Transfer learning involves leveraging knowledge gained from pre-training a model on one task to improve performance on a different but related task. When integrating pre-trained models with feature pyramid network (FPN) for improved performance, the general approach is to use a pre-trained backbone network and build the FPN on top of it. By integrating a pre-trained backbone with FPN, you can benefit from the generalization capabilities of the pre-trained model while simultaneously leveraging the multi-scale feature representation provided by FPN. This combination is particularly powerful for tasks like object detection, where capturing both high-level semantic information and fine-grained spatial details is essential for accurate predictions. The integration of pre-trained models with FPN helps in achieving better performance on a wide range of computer vision tasks with limited annotated data. According to Table 6, FPN contributes to improving the accuracy of object detection models, especially in scenarios with a large number of background examples, by addressing the class imbalance problem. It allows the model to focus more on challenging instances, leading to better performance in terms of accuracy, precision, recall, and F1-score, particularly for the minority class (foreground) in object detection tasks.

Table 6 Comparison of FPN performance with pre-trained model DenseNet-121

5 Conclusion

Road safety and traffic control are significantly impacted by the creation and implementation of a TSR system.
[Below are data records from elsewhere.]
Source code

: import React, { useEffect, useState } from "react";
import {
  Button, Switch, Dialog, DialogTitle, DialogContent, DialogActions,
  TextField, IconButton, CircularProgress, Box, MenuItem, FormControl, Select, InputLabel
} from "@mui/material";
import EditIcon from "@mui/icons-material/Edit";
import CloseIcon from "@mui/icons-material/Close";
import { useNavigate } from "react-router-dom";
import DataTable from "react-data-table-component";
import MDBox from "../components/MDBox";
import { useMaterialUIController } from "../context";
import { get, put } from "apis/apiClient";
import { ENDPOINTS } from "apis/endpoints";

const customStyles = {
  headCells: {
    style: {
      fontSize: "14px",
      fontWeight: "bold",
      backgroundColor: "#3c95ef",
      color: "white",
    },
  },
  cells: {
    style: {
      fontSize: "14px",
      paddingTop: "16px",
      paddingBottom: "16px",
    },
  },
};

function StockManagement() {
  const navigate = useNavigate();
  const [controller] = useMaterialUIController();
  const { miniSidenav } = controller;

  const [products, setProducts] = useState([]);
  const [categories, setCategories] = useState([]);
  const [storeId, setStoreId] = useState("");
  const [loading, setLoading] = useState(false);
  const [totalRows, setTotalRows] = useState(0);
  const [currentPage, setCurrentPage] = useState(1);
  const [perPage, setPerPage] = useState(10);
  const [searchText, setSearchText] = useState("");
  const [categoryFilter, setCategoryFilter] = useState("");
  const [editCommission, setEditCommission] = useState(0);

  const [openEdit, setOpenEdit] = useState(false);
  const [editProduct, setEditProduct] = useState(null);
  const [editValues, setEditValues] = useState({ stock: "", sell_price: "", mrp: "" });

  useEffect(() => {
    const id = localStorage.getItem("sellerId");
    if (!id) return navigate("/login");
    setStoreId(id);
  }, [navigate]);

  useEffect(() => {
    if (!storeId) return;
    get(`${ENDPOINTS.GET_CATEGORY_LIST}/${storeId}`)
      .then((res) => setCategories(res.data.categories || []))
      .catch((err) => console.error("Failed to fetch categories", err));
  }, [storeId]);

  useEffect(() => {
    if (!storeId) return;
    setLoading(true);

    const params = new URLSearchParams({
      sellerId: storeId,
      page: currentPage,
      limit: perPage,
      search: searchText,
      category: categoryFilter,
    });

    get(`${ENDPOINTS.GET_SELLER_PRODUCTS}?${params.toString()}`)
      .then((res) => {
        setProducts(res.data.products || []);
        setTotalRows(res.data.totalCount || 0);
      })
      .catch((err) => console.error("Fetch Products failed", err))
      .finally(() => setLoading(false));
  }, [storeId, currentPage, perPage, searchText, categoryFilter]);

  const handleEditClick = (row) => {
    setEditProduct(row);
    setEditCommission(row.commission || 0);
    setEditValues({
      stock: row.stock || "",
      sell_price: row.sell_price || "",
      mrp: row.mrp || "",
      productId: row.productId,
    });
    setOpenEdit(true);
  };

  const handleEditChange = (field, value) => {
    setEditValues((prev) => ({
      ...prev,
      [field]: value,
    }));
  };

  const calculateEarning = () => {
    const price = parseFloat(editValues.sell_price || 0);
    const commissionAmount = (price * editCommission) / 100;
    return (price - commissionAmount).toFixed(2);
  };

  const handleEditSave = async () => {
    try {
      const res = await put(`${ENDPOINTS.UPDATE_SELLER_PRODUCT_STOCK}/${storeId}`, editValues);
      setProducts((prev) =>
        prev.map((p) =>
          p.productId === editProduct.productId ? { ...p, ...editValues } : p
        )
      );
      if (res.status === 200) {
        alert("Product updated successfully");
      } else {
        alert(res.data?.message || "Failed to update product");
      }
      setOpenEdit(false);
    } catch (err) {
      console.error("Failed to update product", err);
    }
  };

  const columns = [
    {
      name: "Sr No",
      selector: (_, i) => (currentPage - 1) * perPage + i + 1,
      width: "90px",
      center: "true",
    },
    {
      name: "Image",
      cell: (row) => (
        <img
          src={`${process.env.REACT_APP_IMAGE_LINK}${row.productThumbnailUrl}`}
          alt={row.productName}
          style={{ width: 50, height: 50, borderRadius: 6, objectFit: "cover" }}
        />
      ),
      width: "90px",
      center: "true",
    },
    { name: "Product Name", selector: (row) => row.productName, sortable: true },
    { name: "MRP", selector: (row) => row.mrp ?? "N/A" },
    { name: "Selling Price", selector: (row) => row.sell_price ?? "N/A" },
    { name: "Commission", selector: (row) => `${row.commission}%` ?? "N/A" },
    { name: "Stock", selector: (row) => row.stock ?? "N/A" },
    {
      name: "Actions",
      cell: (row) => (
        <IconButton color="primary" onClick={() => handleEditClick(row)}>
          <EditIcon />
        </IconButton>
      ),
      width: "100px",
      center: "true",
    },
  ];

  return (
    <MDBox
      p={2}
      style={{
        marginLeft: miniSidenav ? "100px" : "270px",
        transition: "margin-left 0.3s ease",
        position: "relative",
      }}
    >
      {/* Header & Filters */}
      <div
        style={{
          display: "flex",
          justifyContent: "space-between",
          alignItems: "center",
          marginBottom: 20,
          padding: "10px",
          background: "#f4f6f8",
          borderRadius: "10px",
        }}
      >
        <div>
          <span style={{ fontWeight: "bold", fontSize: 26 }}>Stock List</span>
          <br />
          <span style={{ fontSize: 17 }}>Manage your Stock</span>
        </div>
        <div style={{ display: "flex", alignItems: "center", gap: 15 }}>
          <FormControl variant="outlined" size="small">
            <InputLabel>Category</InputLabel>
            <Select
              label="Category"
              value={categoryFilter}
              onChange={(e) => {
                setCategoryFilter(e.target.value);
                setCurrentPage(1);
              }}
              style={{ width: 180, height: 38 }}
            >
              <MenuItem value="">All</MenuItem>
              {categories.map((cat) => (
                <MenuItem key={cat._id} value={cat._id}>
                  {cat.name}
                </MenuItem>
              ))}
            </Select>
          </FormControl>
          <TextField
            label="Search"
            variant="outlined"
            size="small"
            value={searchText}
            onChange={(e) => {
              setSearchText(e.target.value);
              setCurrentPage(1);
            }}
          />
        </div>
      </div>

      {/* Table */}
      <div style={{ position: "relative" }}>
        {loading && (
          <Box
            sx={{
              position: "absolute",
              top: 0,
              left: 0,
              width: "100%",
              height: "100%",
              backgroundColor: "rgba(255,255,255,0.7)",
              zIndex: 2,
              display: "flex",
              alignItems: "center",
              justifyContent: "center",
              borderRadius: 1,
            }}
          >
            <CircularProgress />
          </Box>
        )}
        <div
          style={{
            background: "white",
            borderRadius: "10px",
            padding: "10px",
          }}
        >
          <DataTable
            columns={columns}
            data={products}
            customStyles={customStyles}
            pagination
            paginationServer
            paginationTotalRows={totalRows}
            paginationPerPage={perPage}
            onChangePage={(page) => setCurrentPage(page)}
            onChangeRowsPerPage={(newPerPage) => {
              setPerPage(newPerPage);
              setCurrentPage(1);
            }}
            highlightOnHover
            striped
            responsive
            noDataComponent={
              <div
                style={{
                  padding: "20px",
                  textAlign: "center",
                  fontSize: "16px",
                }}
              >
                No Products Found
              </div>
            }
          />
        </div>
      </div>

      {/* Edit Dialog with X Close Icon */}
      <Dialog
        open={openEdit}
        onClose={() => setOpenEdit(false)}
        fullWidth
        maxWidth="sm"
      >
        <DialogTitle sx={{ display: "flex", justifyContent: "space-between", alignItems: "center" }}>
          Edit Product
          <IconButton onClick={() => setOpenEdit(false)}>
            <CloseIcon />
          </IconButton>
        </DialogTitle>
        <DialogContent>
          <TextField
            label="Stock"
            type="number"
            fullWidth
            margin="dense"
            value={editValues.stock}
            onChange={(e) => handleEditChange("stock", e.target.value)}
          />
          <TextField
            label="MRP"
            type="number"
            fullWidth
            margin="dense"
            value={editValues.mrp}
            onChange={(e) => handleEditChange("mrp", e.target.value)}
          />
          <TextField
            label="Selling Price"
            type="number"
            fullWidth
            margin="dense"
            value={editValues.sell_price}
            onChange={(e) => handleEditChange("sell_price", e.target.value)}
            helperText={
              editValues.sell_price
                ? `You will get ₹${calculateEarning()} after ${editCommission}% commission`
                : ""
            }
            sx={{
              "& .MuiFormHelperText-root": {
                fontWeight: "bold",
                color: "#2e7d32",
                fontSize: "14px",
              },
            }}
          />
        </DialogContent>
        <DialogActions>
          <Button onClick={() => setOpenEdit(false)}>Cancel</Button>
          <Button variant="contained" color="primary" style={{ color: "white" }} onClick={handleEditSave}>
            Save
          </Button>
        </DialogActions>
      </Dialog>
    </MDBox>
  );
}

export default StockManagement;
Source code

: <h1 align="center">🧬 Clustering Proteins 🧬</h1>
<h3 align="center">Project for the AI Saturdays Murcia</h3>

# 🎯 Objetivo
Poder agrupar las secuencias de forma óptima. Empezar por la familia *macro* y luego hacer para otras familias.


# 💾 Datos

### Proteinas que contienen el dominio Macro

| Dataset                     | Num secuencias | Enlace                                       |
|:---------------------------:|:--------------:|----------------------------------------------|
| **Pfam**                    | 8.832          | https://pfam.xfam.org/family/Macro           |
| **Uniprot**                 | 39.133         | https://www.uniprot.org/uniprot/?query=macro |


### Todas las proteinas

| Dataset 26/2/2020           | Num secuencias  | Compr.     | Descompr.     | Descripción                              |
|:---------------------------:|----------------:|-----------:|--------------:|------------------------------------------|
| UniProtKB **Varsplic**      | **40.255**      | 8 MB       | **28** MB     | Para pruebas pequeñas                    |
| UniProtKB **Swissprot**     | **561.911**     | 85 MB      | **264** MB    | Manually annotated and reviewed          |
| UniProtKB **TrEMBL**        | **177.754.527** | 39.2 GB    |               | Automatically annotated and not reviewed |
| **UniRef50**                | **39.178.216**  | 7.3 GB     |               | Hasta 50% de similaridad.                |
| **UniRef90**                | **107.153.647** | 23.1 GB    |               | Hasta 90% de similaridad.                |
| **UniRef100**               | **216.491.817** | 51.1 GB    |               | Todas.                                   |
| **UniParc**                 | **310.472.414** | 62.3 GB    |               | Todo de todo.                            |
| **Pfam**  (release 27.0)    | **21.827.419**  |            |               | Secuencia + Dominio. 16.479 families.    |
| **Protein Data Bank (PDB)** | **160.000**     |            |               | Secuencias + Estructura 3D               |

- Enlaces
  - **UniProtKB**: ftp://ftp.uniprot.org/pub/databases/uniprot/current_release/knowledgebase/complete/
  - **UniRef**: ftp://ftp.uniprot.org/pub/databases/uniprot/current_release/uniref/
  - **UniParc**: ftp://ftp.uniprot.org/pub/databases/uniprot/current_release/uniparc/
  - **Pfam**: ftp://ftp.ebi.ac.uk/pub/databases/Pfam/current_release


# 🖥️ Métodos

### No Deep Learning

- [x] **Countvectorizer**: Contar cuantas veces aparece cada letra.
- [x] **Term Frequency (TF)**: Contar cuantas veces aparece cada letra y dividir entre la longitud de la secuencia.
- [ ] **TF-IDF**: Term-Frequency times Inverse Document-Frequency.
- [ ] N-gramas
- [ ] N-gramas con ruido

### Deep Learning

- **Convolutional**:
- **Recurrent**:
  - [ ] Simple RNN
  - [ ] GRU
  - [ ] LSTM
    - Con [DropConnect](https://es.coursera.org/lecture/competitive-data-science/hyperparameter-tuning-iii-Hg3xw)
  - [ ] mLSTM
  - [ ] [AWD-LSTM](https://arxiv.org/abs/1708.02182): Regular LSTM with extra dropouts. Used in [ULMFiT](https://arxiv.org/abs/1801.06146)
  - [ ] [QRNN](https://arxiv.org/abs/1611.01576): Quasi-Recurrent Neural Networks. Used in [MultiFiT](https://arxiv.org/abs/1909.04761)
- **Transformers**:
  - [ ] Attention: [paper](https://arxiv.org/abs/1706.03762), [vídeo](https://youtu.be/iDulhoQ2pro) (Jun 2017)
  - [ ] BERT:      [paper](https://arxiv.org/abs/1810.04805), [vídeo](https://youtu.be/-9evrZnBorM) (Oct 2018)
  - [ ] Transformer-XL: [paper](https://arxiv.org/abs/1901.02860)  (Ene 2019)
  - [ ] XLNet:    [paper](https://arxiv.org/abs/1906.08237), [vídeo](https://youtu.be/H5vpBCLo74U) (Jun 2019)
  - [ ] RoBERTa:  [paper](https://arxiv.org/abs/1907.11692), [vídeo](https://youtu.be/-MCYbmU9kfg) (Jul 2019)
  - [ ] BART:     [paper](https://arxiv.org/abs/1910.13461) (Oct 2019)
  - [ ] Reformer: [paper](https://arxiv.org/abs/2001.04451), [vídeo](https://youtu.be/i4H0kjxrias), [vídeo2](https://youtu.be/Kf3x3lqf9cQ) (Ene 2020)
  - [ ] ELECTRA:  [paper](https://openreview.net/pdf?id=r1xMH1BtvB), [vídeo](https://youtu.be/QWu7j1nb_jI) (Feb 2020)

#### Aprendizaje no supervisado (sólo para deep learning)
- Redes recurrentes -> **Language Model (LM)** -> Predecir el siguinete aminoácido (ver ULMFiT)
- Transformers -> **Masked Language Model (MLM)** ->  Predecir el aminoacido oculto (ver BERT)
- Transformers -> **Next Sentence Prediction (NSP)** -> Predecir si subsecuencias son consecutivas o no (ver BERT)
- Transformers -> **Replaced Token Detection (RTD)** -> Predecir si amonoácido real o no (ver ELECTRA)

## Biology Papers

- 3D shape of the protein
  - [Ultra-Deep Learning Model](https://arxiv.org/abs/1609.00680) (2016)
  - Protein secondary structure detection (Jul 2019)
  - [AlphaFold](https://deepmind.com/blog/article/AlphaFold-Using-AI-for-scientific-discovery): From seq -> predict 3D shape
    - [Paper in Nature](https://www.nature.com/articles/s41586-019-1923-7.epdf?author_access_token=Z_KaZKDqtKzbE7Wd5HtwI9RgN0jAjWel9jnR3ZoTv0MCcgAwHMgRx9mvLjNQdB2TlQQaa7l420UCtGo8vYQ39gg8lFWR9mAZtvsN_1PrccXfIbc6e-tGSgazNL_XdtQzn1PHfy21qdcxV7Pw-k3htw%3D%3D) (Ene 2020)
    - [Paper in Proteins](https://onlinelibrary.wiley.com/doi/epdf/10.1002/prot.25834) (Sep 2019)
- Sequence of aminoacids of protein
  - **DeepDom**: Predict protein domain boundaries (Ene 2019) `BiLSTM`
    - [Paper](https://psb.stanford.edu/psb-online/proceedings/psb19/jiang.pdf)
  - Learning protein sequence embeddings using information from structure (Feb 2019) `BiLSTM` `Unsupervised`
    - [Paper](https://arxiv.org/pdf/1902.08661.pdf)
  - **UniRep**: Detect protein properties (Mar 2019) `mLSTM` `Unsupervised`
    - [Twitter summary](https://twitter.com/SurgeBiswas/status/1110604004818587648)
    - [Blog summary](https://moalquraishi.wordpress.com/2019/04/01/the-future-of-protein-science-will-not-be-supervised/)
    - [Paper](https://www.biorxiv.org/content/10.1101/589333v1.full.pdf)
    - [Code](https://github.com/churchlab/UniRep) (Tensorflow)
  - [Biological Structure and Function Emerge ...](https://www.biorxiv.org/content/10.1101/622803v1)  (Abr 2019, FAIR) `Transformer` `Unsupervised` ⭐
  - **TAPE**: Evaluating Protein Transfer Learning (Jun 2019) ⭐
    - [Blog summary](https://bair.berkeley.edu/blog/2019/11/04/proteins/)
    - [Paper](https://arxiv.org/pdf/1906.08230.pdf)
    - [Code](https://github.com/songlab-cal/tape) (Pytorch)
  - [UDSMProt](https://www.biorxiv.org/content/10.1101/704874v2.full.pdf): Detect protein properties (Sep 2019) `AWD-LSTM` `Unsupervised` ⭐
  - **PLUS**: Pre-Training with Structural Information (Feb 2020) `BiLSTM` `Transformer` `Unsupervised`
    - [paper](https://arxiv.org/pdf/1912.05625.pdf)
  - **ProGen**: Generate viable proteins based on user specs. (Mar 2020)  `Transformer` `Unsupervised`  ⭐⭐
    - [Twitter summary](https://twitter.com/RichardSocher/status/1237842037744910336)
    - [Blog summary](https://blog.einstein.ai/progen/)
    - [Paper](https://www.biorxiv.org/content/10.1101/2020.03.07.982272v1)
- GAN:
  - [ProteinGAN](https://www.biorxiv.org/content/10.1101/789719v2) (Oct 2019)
TSR systems offer several benefits. They improve the driver's understanding of their surroundings by delivering precise and timely details regarding speed limits, traffic rules, and the state of the roads. This promotes safe driving practices and lessens the possibility of accidents brought on by carelessness or disregard for traffic signs. These technologies can also help to reduce infractions and increase adherence to traffic laws, which will make the roads safer for all road users in the long run. The development and use of autonomous vehicles are further supported by TSR technologies. These technologies enable autonomous vehicles to navigate and interact with their environment successfully by correctly recognizing and interpreting traffic signs. By ensuring that vehicles can react appropriately to traffic signs, this technology improves the safety and dependability of autonomous driving, contributing to increased traffic flow efficiency and road safety. The accuracy and dependability of TSR systems are improving due to ongoing developments in computer vision and AI. This paper introduces a deep learning system designed for efficient TSR. The RetinaNet-based traffic sign detection model and the DenseNet-121-based traffic sign classification model constitute the suggested TSR model. The detection and classification models are evaluated using the GTSDB and GTSRB datasets, each serving their purpose in assessing the models. The results indicated that the suggested TSR system has enhanced its ability to detect and classify traffic signs.